= Exercise goal =
For this exercise, set down all the records exactly as given.

= Records for this task =
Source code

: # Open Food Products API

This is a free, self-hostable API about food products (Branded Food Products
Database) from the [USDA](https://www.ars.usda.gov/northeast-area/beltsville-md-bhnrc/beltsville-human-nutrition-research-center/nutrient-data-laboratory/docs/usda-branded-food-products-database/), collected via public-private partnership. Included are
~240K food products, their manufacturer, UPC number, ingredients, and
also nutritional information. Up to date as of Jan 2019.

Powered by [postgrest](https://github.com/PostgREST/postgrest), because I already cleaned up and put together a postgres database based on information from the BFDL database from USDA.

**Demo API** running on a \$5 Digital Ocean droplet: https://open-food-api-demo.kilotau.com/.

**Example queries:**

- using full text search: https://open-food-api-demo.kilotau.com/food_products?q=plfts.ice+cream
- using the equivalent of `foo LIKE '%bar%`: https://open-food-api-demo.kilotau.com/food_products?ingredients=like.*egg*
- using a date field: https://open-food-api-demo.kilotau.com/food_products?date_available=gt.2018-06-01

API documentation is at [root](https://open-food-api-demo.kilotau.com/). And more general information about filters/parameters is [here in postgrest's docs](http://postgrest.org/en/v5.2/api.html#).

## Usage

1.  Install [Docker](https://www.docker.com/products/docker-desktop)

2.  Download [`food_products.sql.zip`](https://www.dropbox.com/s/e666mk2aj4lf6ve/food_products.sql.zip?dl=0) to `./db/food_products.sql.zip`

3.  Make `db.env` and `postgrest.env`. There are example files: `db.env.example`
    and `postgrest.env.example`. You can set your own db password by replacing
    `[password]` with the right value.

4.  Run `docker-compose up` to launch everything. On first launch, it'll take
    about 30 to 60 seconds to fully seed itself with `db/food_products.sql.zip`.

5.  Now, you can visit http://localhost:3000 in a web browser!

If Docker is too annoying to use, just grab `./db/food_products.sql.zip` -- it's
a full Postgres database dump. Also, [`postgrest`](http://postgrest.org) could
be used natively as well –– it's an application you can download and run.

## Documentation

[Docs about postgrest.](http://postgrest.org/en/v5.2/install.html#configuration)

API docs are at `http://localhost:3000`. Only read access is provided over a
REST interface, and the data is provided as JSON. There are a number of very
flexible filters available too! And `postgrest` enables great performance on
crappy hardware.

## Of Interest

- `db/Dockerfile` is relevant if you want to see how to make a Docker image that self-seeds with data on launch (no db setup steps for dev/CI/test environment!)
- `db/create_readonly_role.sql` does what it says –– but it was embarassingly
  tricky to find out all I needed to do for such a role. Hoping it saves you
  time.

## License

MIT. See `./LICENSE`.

= Result =
Source code

: # Open Food Products API

This is a free, self-hostable API about food products (Branded Food Products
Database) from the [USDA](https://www.ars.usda.gov/northeast-area/beltsville-md-bhnrc/beltsville-human-nutrition-research-center/nutrient-data-laboratory/docs/usda-branded-food-products-database/), collected via public-private partnership. Included are
~240K food products, their manufacturer, UPC number, ingredients, and
also nutritional information. Up to date as of Jan 2019.

Powered by [postgrest](https://github.com/PostgREST/postgrest), because I already cleaned up and put together a postgres database based on information from the BFDL database from USDA.

**Demo API** running on a \$5 Digital Ocean droplet: https://open-food-api-demo.kilotau.com/.

**Example queries:**

- using full text search: https://open-food-api-demo.kilotau.com/food_products?q=plfts.ice+cream
- using the equivalent of `foo LIKE '%bar%`: https://open-food-api-demo.kilotau.com/food_products?ingredients=like.*egg*
- using a date field: https://open-food-api-demo.kilotau.com/food_products?date_available=gt.2018-06-01

API documentation is at [root](https://open-food-api-demo.kilotau.com/). And more general information about filters/parameters is [here in postgrest's docs](http://postgrest.org/en/v5.2/api.html#).

## Usage

1.  Install [Docker](https://www.docker.com/products/docker-desktop)

2.  Download [`food_products.sql.zip`](https://www.dropbox.com/s/e666mk2aj4lf6ve/food_products.sql.zip?dl=0) to `./db/food_products.sql.zip`

3.  Make `db.env` and `postgrest.env`. There are example files: `db.env.example`
    and `postgrest.env.example`. You can set your own db password by replacing
    `[password]` with the right value.

4.  Run `docker-compose up` to launch everything. On first launch, it'll take
    about 30 to 60 seconds to fully seed itself with `db/food_products.sql.zip`.

5.  Now, you can visit http://localhost:3000 in a web browser!

If Docker is too annoying to use, just grab `./db/food_products.sql.zip` -- it's
a full Postgres database dump. Also, [`postgrest`](http://postgrest.org) could
be used natively as well –– it's an application you can download and run.

## Documentation

[Docs about postgrest.](http://postgrest.org/en/v5.2/install.html#configuration)

API docs are at `http://localhost:3000`. Only read access is provided over a
REST interface, and the data is provided as JSON. There are a number of very
flexible filters available too! And `postgrest` enables great performance on
crappy hardware.

## Of Interest

- `db/Dockerfile` is relevant if you want to see how to make a Docker image that self-seeds with data on launch (no db setup steps for dev/CI/test environment!)
- `db/create_readonly_role.sql` does what it says –– but it was embarassingly
  tricky to find out all I needed to do for such a role. Hoping it saves you
  time.

## License

MIT. See `./LICENSE`.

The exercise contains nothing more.